## Exercise directions:
Write out exactly the lines below that run from the one containing "The above copyright" through the one containing "OUT OF OR IN", both included, with no other lines.

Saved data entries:
[Start of section]
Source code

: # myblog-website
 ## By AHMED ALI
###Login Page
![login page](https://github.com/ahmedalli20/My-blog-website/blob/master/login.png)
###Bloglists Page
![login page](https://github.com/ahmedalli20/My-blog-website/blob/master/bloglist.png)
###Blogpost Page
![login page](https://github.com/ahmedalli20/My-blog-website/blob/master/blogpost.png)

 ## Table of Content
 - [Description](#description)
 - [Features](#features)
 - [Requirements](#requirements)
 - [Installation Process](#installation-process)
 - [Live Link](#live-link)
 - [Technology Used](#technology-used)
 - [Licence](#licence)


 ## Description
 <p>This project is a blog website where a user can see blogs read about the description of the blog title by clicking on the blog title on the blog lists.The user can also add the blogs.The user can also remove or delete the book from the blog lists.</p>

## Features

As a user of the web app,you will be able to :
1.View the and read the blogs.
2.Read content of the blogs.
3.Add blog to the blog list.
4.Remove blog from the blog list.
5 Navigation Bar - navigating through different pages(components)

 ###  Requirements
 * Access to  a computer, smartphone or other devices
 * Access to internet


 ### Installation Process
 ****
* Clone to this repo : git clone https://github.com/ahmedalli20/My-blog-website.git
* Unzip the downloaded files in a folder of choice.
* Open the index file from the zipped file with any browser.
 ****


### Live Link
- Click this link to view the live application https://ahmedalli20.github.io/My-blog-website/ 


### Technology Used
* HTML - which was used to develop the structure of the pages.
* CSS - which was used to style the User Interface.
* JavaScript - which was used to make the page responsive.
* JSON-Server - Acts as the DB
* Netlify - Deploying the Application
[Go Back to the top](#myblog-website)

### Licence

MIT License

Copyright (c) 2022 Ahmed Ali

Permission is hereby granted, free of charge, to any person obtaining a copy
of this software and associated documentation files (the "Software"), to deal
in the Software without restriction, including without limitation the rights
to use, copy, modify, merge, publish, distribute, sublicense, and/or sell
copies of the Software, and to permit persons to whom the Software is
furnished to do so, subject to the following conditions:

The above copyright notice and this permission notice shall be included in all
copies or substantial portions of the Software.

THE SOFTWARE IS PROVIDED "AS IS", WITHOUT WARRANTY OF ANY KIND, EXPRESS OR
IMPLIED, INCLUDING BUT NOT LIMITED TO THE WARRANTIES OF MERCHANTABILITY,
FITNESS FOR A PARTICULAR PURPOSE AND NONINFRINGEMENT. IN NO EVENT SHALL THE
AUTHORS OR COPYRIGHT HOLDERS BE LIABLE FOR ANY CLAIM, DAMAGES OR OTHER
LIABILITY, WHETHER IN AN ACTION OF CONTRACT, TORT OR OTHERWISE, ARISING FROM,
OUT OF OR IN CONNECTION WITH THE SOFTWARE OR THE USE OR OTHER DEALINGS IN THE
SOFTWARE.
[End of section]
## Solved problem:
The above copyright notice and this permission notice shall be included in all
copies or substantial portions of the Software.

THE SOFTWARE IS PROVIDED "AS IS", WITHOUT WARRANTY OF ANY KIND, EXPRESS OR
IMPLIED, INCLUDING BUT NOT LIMITED TO THE WARRANTIES OF MERCHANTABILITY,
FITNESS FOR A PARTICULAR PURPOSE AND NONINFRINGEMENT. IN NO EVENT SHALL THE
AUTHORS OR COPYRIGHT HOLDERS BE LIABLE FOR ANY CLAIM, DAMAGES OR OTHER
LIABILITY, WHETHER IN AN ACTION OF CONTRACT, TORT OR OTHERWISE, ARISING FROM,
OUT OF OR IN CONNECTION WITH THE SOFTWARE OR THE USE OR OTHER DEALINGS IN THE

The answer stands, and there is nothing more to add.